To build the main CLI executable rufft, run

cargo build --bin rufft --release

In addition, to build the dynamic library librafft.so containing python bindings, run

cargo build --release --features bindings

Use cargo doc --no-deps to build the API documentation.

Usage

CLI

target/release/rufft -h
rufft X.Y.Z
RAFFT implemented in Rust. RNA structure and folding dynamics prediction using fast Fourier
transform (https://github.com/strevol-mpi-mis/rafft-rs).

USAGE:
    rufft [OPTIONS] <SEQUENCE>

ARGS:
    <SEQUENCE>    input RNA sequence

OPTIONS:
        --AU <AU>
            Weight of AU base pairs [default: 2.0]

        --GC <GC>
            Weight of GC base pairs [default: 3.0]

        --GU <GU>
            Weight of GU base pairs [default: 1.0]

    -b, --branch <NUMBER_OF_BRANCHES>
            Number of branches to explore in construction of the fast-folding graph [default: 1000]

    -B, --benchmark
            Format output suitable for internal benchmarks

    -c, --compat
            Use an output format compatible to the kinetics scripts of RAFFT. This includes
            duplicate structures.

    -e, --minimum-helix-energy <MIN_LOOP_ENERGY>
            Minimum energy [kcal/mol] candidate helix stacks have to contribute; lower (negative) is
            more stable [default: 0.0]

    -h, --help
            Print help information

    -l, --positional-lags <POSITIONAL_LAGS>
            Number of positional lags to search for possible stems [default: 100]
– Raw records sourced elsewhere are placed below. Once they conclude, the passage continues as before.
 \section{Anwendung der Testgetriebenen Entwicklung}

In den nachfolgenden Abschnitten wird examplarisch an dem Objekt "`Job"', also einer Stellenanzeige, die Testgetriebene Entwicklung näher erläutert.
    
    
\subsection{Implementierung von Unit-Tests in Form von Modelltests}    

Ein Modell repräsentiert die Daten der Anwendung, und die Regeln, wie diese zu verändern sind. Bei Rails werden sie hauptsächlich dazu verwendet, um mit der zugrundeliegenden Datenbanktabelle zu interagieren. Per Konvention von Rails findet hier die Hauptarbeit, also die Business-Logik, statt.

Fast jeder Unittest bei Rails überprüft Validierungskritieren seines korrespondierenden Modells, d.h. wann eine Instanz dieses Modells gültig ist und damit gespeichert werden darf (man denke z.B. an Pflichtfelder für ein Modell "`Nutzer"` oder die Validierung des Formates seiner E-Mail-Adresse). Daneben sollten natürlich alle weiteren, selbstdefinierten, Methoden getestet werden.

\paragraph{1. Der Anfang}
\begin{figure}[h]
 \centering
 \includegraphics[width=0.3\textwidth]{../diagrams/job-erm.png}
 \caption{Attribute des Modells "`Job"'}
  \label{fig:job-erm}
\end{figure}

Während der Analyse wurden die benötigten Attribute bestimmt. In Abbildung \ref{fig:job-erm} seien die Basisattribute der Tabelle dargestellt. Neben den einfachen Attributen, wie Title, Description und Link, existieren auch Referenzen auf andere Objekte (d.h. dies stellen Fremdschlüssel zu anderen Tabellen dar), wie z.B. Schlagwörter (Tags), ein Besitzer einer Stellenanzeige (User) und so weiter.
    -o, --output-edges <OUTFILE>
            Write edges (pairs of structure indices) to the specified file. The indices correspond
            to the order of the printed structures.

    -P, --params <PARAMETERS>
            RNA secondary structure energy parameters.
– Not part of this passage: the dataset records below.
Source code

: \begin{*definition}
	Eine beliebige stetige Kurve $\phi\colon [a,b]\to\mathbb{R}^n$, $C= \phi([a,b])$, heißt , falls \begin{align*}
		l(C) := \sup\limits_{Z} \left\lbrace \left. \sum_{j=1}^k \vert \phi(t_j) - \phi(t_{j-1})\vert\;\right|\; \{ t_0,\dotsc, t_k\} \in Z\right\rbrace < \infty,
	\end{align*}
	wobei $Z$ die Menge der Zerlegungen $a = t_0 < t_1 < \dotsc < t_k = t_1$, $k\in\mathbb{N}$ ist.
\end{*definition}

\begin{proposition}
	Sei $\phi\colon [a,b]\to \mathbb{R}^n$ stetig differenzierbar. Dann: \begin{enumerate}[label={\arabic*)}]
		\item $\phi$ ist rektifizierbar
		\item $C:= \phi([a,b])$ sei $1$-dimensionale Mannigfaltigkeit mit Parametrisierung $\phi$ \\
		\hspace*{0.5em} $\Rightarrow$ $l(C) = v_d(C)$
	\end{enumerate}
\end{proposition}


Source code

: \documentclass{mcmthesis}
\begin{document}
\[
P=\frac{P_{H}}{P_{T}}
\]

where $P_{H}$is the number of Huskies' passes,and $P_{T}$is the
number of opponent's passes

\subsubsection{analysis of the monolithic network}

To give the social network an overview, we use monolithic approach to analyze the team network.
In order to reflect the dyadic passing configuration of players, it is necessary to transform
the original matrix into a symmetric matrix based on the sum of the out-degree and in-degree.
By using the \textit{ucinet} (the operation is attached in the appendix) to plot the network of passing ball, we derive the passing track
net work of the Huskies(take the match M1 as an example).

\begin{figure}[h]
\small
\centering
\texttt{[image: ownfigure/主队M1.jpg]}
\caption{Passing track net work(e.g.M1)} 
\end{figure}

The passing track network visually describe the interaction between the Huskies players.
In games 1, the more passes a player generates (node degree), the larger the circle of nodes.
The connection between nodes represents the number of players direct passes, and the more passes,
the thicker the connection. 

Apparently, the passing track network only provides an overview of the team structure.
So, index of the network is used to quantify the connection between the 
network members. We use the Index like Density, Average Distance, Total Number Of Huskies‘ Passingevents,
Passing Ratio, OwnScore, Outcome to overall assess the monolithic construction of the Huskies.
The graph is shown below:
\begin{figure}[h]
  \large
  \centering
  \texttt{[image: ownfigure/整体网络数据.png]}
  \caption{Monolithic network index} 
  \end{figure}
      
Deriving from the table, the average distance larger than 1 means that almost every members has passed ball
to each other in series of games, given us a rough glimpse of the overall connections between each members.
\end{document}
    -s, --saved-trajectories <SAVED_TRAJECTORIES>
            Amount of saved structures per step of the breadth-first search [default: 1]
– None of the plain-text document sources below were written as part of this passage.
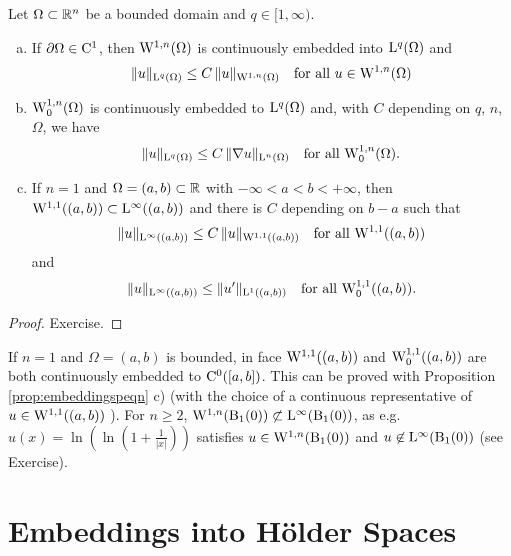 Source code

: \begin{prop}
  \label{prop:embeddingspeqn}
  Let $\Omega \subset \mathbb{R}^n$ be a bounded domain and $q \in [1,\infty)$.
    \begin{enumerate}[a)]
      \item If $\partial\Omega \in \mathrm{C}^1$, then $\mathrm{W}^{1,n}(\Omega)$ is continuously embedded into $\mathrm{L}^q(\Omega)$ and 
        $$
        \|u\|_{\mathrm{L}^q(\Omega)} \leq C \, \|u\|_{\mathrm{W}^{1,n}(\Omega)} \quad\text{for all } u \in \mathrm{W}^{1,n}(\Omega)
        $$

      \item $\mathrm{W}_0^{1,n}(\Omega)$ is continuously embedded to $\mathrm{L}^q(\Omega)$ and, with $C$ depending on $q$, $n$, $\Omega$, we have
        $$
        \| u\|_{\mathrm{L}^q(\Omega)} \leq C \, \|\nabla u\|_{\mathrm{L}^n(\Omega)} \quad\text{for all } \mathrm{W}_0^{1,n}(\Omega).
        $$

      \item If $n = 1$ and $\Omega = (a,b) \subset \mathbb{R}$ with $-\infty < a < b < + \infty$, then $\mathrm{W}^{1,1}((a,b)) \subset \mathrm{L}^\infty((a,b))$ and there is $C$ depending on $b - a$ such that
        $$
        \|u\|_{\mathrm{L}^\infty((a,b))} \leq C \, \|u\|_{\mathrm{W}^{1,1}((a,b))} \quad\text{for all } \mathrm{W}^{1,1}((a,b))
        $$
        and
        $$
        \|u\|_{\mathrm{L}^\infty((a,b))} \leq \|u'\|_{\mathrm{L}^1((a,b))} \quad\text{for all } \mathrm{W}_0^{1,1}((a,b)).
        $$
    \end{enumerate}
\end{prop}

\begin{proof}
  Exercise.
\end{proof}

\begin{rem}
  If $n = 1$ and $\Omega = (a,b)$ is bounded, in face $\mathrm{W}^{1,1}((a,b))$ and $\mathrm{W}_0^{1,1}((a,b))$ are both continuously embedded to $\mathrm{C}^0([a,b])$.
  This can be proved with Proposition \ref{prop:embeddingspeqn} c) (with the choice of a continuous representative of $u \in \mathrm{W}^{1,1}((a,b))$ ).
  For $n \geq 2$, $\mathrm{W}^{1,n}(\mathrm{B}_1(0)) \not\subset \mathrm{L}^\infty(\mathrm{B}_1(0))$, as e.g. $u(x) = \ln(\ln(1 + \frac{1}{|x|}))$ satisfies $u \in \mathrm{W}^{1,n}(\mathrm{B}_1(0))$ and $u \not\in \mathrm{L}^\infty(\mathrm{B}_1(0))$ (see Exercise).
\end{rem}

\section{Embeddings into Hölder Spaces}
    -T, --temperature <TEMPERATURE>
            Temperature in °C, passed to ViennaRNA [default: 37.0]

    -u, --min-unpaired <MIN_UNPAIRED>
            Minimum amount of unpaired positions enclosed by a hairpin loop [default: 3]

    -V, --version
            Print version information

U.V.W

Example

target/release/rufft GGGUUUGCGGUGUAAGUGCAGCCCGUCUUACACCGUGCGGCACAGGCACUAGUACUGAUGUCGUAUACAGGGCUUUUGACAU --saved-trajectories 5 --compat

Python Bindings

# It is currently required to have librafft.so in the same directory as your python code
# Alternatively, make sure that librafft.so is in your python path:
# import sys
# sys.path.append("./target/release/")
from librafft import FastFoldingGraph, set_temperature, set_energy_parameters

# with optional (named or ordered) parameters:
# number_of_lags = 100,
# number_of_branches = 1000,
# saved_trajectories = 1,
# au = 2.0,
# gc = 3.0,
# gu = 1.0,
# min_unpaired = 3,
# min_loop_energy = 0.0
ffgraph = FastFoldingGraph("GGGUUUGCGGUGUAAGUGCAGCCCGUCUUACACCGUGCGGCACAGGCACUAGUACUGAUGUCGUAUACAGGGCUUUUGACAU")
print(ffgraph.trajectories())

# Afterwards, obtain Metropolis transition rates:
from scipy.sparse import coo_matrix

# with optional parameter beta = 0.61
rates, i_s, j_s = ffgraph.transition_rates()
trmatrix = coo_matrix((rates, (i_s, j_s))).toarray() # or .tocsr()
# see also
#ffgraph.directed_edges()

Note that this implementation does not store duplicate structures in the fast-folding graph. This saves an intermediate processing step where duplicate structures need to be removed before any kinetic analysis is pursued.

This does not affect the (unique) structures being discovered. However, this might change in a future release as it would allow to discover a few more distinct structures at no asymptotical complexity increase.

A commandline flag --compat/-c is available to display redundant structures of the fast-folding graph. Use this flag to generate output that can be used with the existing scripts of RAFFT to produce kinetics.